**EXERCISE:** Of the lines listed below, return exactly those that run from the line containing "Waldemar Januszczak, *Techniques" through the line containing "1951, pages 496-527", both included.

↓

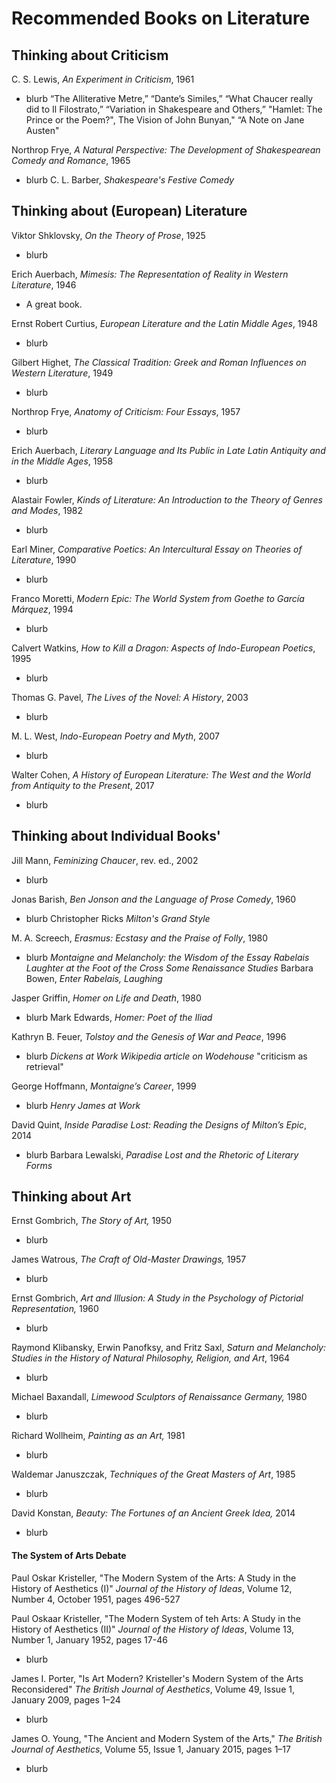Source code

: # Recommended Books on Literature

## Thinking about Criticism
C. S. Lewis, *An Experiment in Criticism*, 1961
* blurb “The Alliterative Metre,” “Dante’s Similes,” “What Chaucer really did to Il Filostrato,” “Variation in Shakespeare and Others,” "Hamlet: The Prince or the Poem?", The Vision of John Bunyan," “A Note on Jane Austen"

Northrop Frye, *A Natural Perspective: The Development of Shakespearean Comedy and Romance*, 1965
* blurb C. L. Barber, *Shakespeare's Festive Comedy* 

## Thinking about (European) Literature
Viktor Shklovsky, *On the Theory of Prose*, 1925
* blurb

Erich Auerbach, *Mimesis: The Representation of Reality in Western Literature*, 1946
* A great book.

Ernst Robert Curtius, *European Literature and the Latin Middle Ages*, 1948
* blurb

Gilbert Highet, *The Classical Tradition: Greek and Roman Influences on Western Literature*, 1949
* blurb

Northrop Frye, *Anatomy of Criticism: Four Essays*, 1957
* blurb

Erich Auerbach, *Literary Language and Its Public in Late Latin Antiquity and in the Middle Ages*, 1958 
* blurb

Alastair Fowler, *Kinds of Literature: An Introduction to the Theory of Genres and Modes*, 1982
* blurb

Earl Miner, *Comparative Poetics: An Intercultural Essay on Theories of Literature*, 1990
* blurb

Franco Moretti, *Modern Epic: The World System from Goethe to García Márquez*, 1994
* blurb

Calvert Watkins, *How to Kill a Dragon: Aspects of Indo-European Poetics*, 1995
* blurb

Thomas G. Pavel, *The Lives of the Novel: A History*, 2003
* blurb

M. L. West, *Indo-European Poetry and Myth*, 2007
* blurb

Walter Cohen, *A History of European Literature: The West and the World from Antiquity to the Present*, 2017
* blurb

## Thinking about Individual Books'

Jill Mann, *Feminizing Chaucer*, rev. ed., 2002
* blurb 

Jonas Barish, *Ben Jonson and the Language of Prose Comedy*, 1960
* blurb Christopher Ricks *Milton's Grand Style*

M. A. Screech, *Erasmus: Ecstasy and the Praise of Folly*, 1980
* blurb *Montaigne and Melancholy: the Wisdom of the Essay* *Rabelais* *Laughter at the Foot of the Cross* *Some Renaissance Studies* Barbara Bowen, *Enter Rabelais, Laughing* 

Jasper Griffin, *Homer on Life and Death*, 1980
* blurb Mark Edwards, *Homer: Poet of the Iliad*

Kathryn B. Feuer, *Tolstoy and the Genesis of War and Peace*, 1996
* blurb *Dickens at Work* *Wikipedia article on Wodehouse* "criticism as retrieval"

George Hoffmann, *Montaigne’s Career*, 1999
* blurb *Henry James at Work* 

David Quint, *Inside Paradise Lost: Reading the Designs of Milton’s Epic*, 2014
* blurb Barbara Lewalski, *Paradise Lost and the Rhetoric of Literary Forms* 

## Thinking about Art
Ernst Gombrich, *The Story of Art,* 1950 
* blurb

James Watrous, *The Craft of Old-Master Drawings,* 1957
* blurb

Ernst Gombrich, *Art and Illusion: A Study in the Psychology of Pictorial Representation,* 1960 
* blurb

Raymond Klibansky, Erwin Panofksy, and Fritz Saxl, *Saturn and Melancholy: Studies in the History of Natural Philosophy, Religion, and Art*, 1964
* blurb

Michael Baxandall, *Limewood Sculptors of Renaissance Germany,* 1980
* blurb

Richard Wollheim, *Painting as an Art,* 1981 
* blurb

Waldemar Januszczak, *Techniques of the Great Masters of Art*, 1985
* blurb

David Konstan, *Beauty: The Fortunes of an Ancient Greek Idea,* 2014
* blurb

#### The System of Arts Debate
Paul Oskar Kristeller, "The Modern System of the Arts: A Study in the History of Aesthetics (I)" *Journal of the History of Ideas*, Volume 12, Number 4, October 1951, pages 496-527 

Paul Oskaar Kristeller, "The Modern System of teh Arts: A Study in the History of Aesthetics (II)" *Journal of the History of Ideas*, Volume 13, Number 1, January 1952, pages 17-46  
* blurb

James I. Porter, "Is Art Modern? Kristeller's Modern System of the Arts Reconsidered" *The British Journal of Aesthetics*, Volume 49, Issue 1, January 2009, pages 1–24
* blurb

James O. Young, "The Ancient and Modern System of the Arts," *The British Journal of Aesthetics*, Volume 55, Issue 1, January 2015, pages 1–17 
* blurb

↑

**SOLUTION FOR THIS EXERCISE:**
Waldemar Januszczak, *Techniques of the Great Masters of Art*, 1985
* blurb

David Konstan, *Beauty: The Fortunes of an Ancient Greek Idea,* 2014
* blurb

#### The System of Arts Debate
Paul Oskar Kristeller, "The Modern System of the Arts: A Study in the History of Aesthetics (I)" *Journal of the History of Ideas*, Volume 12, Number 4, October 1951, pages 496-527 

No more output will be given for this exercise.